Usa: non entra chi ha amici sbagliati su Facebook
Lascia interdetti la notizia che rimbalza dalle colonne del “The Harward Crimson”, il quotidiano dell’Università di Harward, fondato del 1873. Uno studente palestinese che, nei prossimi giorni, avrebbe dovuto iniziare a seguire i corsi di uno dei più prestigiosi college americani è stato respinto alla frontiera americana, all’aeroporto di Boston dopo che gli agenti della dogana, navigando nei suoi profili social attraverso il suo smartphone, hanno trovato alcuni post critici contro la politica USA pubblicati da alcuni contatti del ragazzo.

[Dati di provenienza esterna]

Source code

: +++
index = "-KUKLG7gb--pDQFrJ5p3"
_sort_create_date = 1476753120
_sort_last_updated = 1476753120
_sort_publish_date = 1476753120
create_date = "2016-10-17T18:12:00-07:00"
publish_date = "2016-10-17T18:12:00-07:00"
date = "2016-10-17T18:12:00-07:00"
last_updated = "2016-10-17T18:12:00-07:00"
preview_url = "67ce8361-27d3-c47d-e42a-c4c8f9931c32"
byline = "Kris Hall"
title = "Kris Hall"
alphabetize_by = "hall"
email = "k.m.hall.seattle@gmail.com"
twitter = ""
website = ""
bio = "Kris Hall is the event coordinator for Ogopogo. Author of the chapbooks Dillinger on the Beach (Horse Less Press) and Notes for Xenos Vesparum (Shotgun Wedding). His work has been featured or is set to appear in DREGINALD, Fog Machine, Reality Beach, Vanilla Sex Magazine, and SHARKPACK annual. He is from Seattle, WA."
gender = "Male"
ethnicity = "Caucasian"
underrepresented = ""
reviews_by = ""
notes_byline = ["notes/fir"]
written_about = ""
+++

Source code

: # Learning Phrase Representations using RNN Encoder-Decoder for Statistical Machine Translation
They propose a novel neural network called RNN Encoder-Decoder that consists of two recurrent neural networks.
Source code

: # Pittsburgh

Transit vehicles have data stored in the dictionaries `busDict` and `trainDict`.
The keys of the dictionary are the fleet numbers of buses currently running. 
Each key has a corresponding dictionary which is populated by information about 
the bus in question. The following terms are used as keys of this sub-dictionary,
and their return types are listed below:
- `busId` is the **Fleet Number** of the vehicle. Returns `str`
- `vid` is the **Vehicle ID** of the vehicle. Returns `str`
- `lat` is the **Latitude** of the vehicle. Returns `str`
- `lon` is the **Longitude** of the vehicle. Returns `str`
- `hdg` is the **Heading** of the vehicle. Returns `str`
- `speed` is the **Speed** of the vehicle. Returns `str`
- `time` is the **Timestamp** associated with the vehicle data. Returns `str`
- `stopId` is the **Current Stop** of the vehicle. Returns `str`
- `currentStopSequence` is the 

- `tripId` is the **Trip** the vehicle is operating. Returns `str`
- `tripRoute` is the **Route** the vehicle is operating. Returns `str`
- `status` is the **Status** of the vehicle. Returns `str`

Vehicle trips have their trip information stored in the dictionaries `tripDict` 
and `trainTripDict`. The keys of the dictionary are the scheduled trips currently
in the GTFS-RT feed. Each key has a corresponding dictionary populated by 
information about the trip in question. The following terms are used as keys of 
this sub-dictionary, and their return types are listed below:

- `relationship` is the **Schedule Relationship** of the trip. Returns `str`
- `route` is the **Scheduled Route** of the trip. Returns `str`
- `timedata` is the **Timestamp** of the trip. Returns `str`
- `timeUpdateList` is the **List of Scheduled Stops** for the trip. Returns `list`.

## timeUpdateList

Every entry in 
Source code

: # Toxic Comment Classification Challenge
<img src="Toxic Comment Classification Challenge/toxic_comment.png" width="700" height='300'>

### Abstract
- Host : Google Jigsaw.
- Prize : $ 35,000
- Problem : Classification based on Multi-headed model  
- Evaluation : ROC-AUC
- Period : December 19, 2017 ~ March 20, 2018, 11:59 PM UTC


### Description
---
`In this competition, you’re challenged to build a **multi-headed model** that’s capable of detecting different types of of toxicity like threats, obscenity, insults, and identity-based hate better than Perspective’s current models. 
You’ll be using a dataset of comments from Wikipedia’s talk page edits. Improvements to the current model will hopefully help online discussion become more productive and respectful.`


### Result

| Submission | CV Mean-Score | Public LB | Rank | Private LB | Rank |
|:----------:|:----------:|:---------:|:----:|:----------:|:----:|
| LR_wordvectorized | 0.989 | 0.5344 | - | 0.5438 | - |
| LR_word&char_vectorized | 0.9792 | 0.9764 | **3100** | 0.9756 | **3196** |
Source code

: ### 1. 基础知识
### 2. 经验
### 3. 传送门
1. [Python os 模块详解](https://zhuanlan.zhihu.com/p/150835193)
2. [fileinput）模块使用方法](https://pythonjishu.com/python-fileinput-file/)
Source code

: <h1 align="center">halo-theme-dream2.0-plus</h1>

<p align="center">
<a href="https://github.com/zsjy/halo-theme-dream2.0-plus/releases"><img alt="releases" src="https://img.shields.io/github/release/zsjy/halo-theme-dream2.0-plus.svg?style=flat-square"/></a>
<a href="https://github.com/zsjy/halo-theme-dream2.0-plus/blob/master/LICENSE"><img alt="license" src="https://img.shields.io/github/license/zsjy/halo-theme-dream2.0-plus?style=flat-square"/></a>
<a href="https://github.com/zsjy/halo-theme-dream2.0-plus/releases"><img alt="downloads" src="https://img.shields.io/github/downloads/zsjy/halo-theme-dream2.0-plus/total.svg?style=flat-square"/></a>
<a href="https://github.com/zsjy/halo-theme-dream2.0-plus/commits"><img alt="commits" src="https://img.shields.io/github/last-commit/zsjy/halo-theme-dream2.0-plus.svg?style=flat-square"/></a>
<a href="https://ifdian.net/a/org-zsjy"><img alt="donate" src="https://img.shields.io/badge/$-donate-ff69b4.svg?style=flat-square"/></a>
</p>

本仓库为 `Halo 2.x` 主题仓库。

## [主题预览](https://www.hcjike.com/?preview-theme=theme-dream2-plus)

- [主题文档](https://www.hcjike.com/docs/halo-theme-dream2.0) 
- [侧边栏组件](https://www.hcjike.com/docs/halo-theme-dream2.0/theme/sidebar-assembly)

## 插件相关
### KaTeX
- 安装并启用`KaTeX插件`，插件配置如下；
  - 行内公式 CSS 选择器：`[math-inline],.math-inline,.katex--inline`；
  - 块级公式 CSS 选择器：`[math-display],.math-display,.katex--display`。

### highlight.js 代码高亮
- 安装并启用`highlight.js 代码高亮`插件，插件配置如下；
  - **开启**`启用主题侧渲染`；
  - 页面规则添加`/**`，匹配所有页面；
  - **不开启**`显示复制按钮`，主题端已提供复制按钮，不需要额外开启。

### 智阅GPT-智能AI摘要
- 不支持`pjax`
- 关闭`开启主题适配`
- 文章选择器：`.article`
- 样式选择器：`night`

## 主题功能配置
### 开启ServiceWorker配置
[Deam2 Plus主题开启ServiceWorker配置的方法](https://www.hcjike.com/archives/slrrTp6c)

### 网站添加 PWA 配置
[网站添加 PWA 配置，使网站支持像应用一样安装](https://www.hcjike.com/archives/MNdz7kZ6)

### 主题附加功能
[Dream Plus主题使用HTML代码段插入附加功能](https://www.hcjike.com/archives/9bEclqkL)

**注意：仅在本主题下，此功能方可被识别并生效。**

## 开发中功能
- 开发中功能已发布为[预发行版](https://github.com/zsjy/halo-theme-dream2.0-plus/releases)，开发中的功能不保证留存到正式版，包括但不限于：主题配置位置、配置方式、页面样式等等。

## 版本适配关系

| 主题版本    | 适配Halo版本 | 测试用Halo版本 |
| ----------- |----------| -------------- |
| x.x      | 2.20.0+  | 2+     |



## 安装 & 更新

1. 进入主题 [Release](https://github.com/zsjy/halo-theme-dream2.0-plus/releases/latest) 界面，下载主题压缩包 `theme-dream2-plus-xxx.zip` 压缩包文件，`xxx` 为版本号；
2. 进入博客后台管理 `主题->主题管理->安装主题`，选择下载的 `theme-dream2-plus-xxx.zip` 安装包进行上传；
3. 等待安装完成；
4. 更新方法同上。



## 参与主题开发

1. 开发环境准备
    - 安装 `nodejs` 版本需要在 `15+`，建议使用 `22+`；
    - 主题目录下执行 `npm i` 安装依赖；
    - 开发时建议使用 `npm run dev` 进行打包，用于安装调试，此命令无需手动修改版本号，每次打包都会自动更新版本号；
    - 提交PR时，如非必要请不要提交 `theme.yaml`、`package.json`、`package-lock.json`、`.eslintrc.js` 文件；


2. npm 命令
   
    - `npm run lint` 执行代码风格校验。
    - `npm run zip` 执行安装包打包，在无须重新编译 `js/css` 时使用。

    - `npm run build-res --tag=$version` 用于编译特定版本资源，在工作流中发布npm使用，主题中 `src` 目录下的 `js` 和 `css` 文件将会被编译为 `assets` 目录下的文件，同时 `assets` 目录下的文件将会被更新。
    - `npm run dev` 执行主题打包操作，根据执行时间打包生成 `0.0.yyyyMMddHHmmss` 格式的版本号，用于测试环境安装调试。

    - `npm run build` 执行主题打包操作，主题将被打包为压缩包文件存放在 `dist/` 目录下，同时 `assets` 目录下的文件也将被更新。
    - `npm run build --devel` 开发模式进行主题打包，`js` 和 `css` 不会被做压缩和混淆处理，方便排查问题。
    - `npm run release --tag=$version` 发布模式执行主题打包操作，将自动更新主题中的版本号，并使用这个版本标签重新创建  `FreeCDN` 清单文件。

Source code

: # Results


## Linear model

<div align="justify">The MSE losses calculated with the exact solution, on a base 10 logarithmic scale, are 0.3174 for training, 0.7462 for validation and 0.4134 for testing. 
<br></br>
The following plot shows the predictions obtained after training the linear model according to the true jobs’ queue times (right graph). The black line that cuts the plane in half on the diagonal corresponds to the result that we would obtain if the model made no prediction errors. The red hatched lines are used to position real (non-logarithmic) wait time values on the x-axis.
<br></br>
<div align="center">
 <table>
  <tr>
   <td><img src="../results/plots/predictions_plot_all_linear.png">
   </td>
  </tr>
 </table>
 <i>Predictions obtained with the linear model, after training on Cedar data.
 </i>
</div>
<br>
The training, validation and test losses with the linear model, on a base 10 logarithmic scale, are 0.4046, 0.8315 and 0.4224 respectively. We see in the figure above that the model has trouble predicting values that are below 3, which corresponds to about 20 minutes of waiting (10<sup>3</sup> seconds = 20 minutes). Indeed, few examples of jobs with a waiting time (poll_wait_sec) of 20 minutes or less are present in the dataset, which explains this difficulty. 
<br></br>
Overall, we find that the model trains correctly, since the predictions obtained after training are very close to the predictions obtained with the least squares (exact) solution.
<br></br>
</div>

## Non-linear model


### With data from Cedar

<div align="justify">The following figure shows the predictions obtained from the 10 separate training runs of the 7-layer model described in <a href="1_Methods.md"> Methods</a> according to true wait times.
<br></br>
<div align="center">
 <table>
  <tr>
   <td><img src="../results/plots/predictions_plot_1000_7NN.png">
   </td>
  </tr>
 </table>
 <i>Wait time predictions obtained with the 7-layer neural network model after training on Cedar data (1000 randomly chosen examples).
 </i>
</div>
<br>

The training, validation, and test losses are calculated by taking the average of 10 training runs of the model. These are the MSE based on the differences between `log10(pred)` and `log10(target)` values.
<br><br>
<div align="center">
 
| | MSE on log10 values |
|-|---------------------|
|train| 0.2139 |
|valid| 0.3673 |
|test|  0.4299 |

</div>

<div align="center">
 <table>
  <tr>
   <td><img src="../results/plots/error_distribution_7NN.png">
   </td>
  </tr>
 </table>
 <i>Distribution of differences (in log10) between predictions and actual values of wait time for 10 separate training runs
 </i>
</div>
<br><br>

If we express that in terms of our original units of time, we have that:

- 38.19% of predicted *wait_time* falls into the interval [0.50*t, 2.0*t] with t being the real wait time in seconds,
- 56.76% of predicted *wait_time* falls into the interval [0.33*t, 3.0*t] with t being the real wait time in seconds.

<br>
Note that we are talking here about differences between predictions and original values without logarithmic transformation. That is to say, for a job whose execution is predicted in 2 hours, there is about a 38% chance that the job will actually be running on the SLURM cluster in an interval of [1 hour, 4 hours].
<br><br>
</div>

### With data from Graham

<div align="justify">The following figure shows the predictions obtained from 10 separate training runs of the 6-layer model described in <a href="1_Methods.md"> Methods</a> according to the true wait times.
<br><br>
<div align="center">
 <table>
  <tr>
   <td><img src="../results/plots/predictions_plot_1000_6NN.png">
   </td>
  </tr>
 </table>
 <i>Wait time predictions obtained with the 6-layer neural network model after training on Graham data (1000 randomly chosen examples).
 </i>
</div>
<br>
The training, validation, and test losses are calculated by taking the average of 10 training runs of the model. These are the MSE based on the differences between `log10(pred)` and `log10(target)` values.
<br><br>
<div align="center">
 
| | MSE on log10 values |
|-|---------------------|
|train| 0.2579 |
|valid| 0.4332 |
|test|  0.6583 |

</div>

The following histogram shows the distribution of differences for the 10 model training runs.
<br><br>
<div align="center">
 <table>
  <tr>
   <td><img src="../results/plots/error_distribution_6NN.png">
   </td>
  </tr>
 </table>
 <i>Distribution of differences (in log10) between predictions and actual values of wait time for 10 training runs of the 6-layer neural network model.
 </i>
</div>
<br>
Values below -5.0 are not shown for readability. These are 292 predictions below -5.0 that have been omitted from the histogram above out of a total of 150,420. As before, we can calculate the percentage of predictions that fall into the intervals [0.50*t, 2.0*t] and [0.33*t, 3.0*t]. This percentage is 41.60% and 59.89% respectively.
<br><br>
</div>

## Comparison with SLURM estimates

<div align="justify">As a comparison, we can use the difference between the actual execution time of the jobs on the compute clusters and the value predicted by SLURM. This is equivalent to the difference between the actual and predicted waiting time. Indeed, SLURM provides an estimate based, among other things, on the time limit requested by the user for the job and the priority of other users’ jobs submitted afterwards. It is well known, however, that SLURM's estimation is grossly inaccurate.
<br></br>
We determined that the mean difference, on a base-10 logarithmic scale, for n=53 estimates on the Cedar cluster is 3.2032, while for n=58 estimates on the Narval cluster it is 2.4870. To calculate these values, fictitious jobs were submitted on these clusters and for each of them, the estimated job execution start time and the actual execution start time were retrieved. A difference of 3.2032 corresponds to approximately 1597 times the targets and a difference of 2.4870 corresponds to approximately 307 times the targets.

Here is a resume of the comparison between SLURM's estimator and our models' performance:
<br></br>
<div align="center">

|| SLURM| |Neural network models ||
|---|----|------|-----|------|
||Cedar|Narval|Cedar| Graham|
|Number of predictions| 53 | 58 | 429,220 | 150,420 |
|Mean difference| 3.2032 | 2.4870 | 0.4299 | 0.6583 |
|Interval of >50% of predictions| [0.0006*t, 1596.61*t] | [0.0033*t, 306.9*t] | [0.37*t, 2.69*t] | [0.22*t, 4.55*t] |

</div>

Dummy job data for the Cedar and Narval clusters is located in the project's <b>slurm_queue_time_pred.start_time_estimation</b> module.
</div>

Inutili – a quanto riporta il Crimson – le contestazioni dello studente che ha provato a eccepire di non aver mai pubblicato alcun contenuto di matrice politica e di non poter esser chiamato a rispondere per ciò che hanno postato dei suoi contatti su Facebook.
Gli agenti dell’ufficio immigrazione americano sarebbero stati irremovibili nel bollare il giovane come un soggetto a rischio, non gradito sul suolo statunitense.
L’episodio sembra una prima immediata conseguenza della nuova – anche se di origini antiche – politica americana per effetto della quale, da giugno, chi vuole entrare negli USA, viene richiesto di condividere con le Autorità anche i propri profili social.
Sin qui, tuttavia, si era ipotizzato che l’analisi dei canali social degli aspiranti visitatori servisse – e l’idea aveva già sollevato un vespaio di polemiche – per determinare la personalità del richiedente il visto sulla base della propria condotta sui social e non già anche di quella dei propri contatti.
Se confermato l’episodio è preoccupante e proietta un cono d’ombra sulla sostenibilità democratica della nuova politica USA.
Già l’idea di passare al setaccio la vita sui social del milione e mezzo di visitatori che ogni anno sbarcano oltre-oceano solleva non poche perplessità sotto il versante privacy, ma quella di bollare una persona come non gradita in ragione di quello che un qualsiasi suo “amico” su Facebook o follower su Twitter ha scritto o condiviso sembra davvero inaccettabile.
È, evidentemente, incompatibile con la tutela dell’identità personale di un individuo considerarlo a rischio, pericoloso o, semplicemente non gradito, non già per qualcosa che ha scritto, detto, fatto o condiviso ma per la condotta di un terzo con il quale potrebbe avere una “relazione” esclusivamente casuale, occasionale, indiretta e, persino, involontaria come spesso accade per i contatti sui social.
Si tratta, comunque, di un episodio che non andrebbe fatto passare sotto silenzio perché quello statunitense potrebbe. In fretta, diventare uno standard e generare emuli e imitatori in decine di altri Stati.
Già è dubbio che ciascuno di noi sia chi appare sui social, ma, per certo, non siamo quello che scrivono i nostri contatti social.